A 3D project displayed in the Infobox gives information about a giant sculpture to be placed in the Karlsplatsz ? or Nikesplatz ? from next year. It is a giant sculpture of Nike's famous logo, a "Swoosh", a 36 meter long by 18 meter high monument supposedly made from "special steel covered with a revolutionary red resin made from recycled sneaker soles".
Not surprisingly, many Viennese are puzzled and concerned at seeing a historic square sold by the City to a multinational without prior consultation. Thus, immediately after the container is assembled and open to the public, handwritten letters and emails begin to jam the inboxes of local and national Austrian newspapers. After a short inquiry, the press uncover that both Nike and the City of Vienna deny any responsibility for Nike Ground. While Nike issues a press release alleging trademark infringement, the City reassures the public by saying that "following World War II street names cannot be modified, unless they look very similar to others".

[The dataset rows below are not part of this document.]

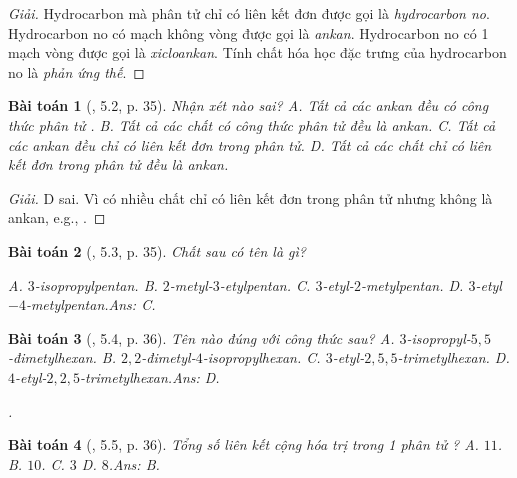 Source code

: \documentclass{article}
\newtheorem{baitoan}{Bài toán}
\begin{document}
\begin{proof}[Giải]
	Hydrocarbon mà phân tử chỉ có liên kết đơn được gọi là \textit{hydrocarbon no}. Hydrocarbon no có mạch không vòng được gọi là \textit{ankan}. Hydrocarbon no có 1 mạch vòng được gọi là \textit{xicloankan}. Tính chất hóa học đặc trưng của hydrocarbon no là \textit{phản ứng thế}.
\end{proof}

\begin{baitoan}[\cite{SBT_Hoa_Hoc_11_co_ban}, 5.2, p. 35]
	Nhận xét nào sai? {\sf A.} Tất cả các ankan đều có công thức phân tử \emph{}. {\sf B.} Tất cả các chất có công thức phân tử \emph{} đều là ankan. {\sf C.} Tất cả các ankan đều chỉ có liên kết đơn trong phân tử. {\sf D.} Tất cả các chất chỉ có liên kết đơn trong phân tử đều là ankan.
\end{baitoan}

\begin{proof}[Giải]
	{\sf D} sai. Vì có nhiều chất chỉ có liên kết đơn trong phân tử nhưng không là ankan, e.g., .
\end{proof}

\begin{baitoan}[\cite{SBT_Hoa_Hoc_11_co_ban}, 5.3, p. 35]
	Chất sau có tên là gì?
	\begin{center}
	\end{center}
	{\sf A.} $3$-isopropylpentan. {\sf B.} $2$-metyl-$3$-etylpentan. {\sf C.} $3$-etyl-$2$-metylpentan. {\sf D.} $3$-etyl$-4$-metylpentan.\hfill{\sf Ans: C.}
\end{baitoan}

\begin{baitoan}[\cite{SBT_Hoa_Hoc_11_co_ban}, 5.4, p. 36]
	Tên nào đúng với công thức sau? {\sf A.} $3$-isopropyl-$5,5$-đimetylhexan. {\sf B.} $2,2$-đimetyl-$4$-isopropylhexan. {\sf C.} $3$-etyl-$2,5,5$-trimetylhexan. {\sf D.} $4$-etyl-$2,2,5$-trimetylhexan.\hfill{\sf Ans: D.}
	\begin{center}
		.
	\end{center}
\end{baitoan}

\begin{baitoan}[\cite{SBT_Hoa_Hoc_11_co_ban}, 5.5, p. 36]
	Tổng số liên kết cộng hóa trị trong 1 phân tử \emph{}? {\sf A.} $11$. {\sf B.} $10$. {\sf C.} $3$ {\sf D.} $8$.\hfill{\sf Ans: B.}
\end{baitoan}
\end{document}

This almost unbelievable trick is the work of the organization known as 0100101110101101.ORG, and this time it is played on a whole city. Eva Mattes, their spokeswoman, explains: "For this work, we wanted to use the entire city as a stage for a huge urban performance, a sort of theatre show for an unaware audience/cast. We wanted to produce a collective hallucination capable of altering people's perception of the city in this total, immersive way". Thus 0100101110101101.ORG continues its history of works meant to be told instead of being seen; works which pose the problem of an art which is mythopoetic.

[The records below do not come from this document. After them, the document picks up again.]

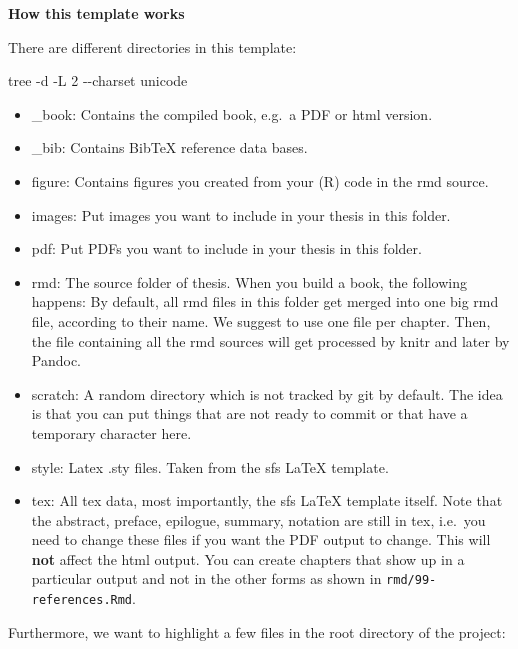 \documentclass[11pt,a4paper,twoside,openright]{report}
\theoremstyle{definition}
\numberwithin{equation}{subsection}
\providecommand{\tightlist}{%
  \setlength{\itemsep}{0pt}\setlength{\parskip}{0pt}}
\newenvironment{Shaded}{\begin{snugshade}}{\end{snugshade}}
\newcommand{\AttributeTok}[1]{\textcolor[rgb]{0.13,0.29,0.53}{#1}}
\newcommand{\ExtensionTok}[1]{#1}
\newcommand{\NormalTok}[1]{#1}
\begin{document}
\textbf{How this template works}

There are different directories in this template:

\begin{Shaded}
\begin{Highlighting}[]
\ExtensionTok{tree} \AttributeTok{{-}d} \AttributeTok{{-}L}\NormalTok{ 2 }\AttributeTok{{-}{-}charset}\NormalTok{ unicode}
\end{Highlighting}
\end{Shaded}

\begin{itemize}
\tightlist
\item
  \_book: Contains the compiled book, e.g.~a PDF or html version.
\item
  \_bib: Contains BibTeX reference data bases.
\item
  figure: Contains figures you created from your (R) code in the rmd source.
\item
  images: Put images you want to include in your thesis in this folder.
\item
  pdf: Put PDFs you want to include in your thesis in this folder.
\item
  rmd: The source folder of thesis. When you build a book, the following
  happens: By default, all rmd files in this folder get merged into one big rmd
  file, according to their name. We suggest to use one file per chapter. Then, the
  file containing all the rmd sources will get processed by knitr and later by
  Pandoc.
\item
  scratch: A random directory which is not tracked by git by default. The idea
  is that you can put things that are not ready to commit or that have a temporary
  character here.
\item
  style: Latex .sty files. Taken from the sfs LaTeX template.
\item
  tex: All tex data, most importantly, the sfs LaTeX template itself. Note that
  the abstract, preface, epilogue, summary, notation are still in tex, i.e.~you
  need to change these files if you want the PDF output to change. This will
  \textbf{not} affect the html output. You can create chapters that show up in a
  particular output and not in the other forms as shown in
  \texttt{rmd/99-references.Rmd}.
\end{itemize}

Furthermore, we want to highlight a few files in the root directory of the
project:
\end{document}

The whole performance has been realized in cooperation with Public Netbase, the Vienna netculture institution. Konrad Becker, director of Public Netbase, explains: "It is our duty to directly intervene into urban and media space, to bring up the issues of symbolic domination in public space by private interests. We see Nike Ground as a statement for the artistic freedom to manipulate the symbols of everyday life".
Naturally, not all of the reactions were so enthusiastic. Amongst the letters published in newspapers, one Viennese commented: "It is a scandal that while in the US Nike had to pay 1.5 million dollars for misleading the consumer with false advertising, in Vienna we decide to build a monument to a corporation which is still making a large use of sweatshops". Another one added: "The Viennese schnitzel might not be as fancy but it is surely tastier than their meaningless plastic swoosh".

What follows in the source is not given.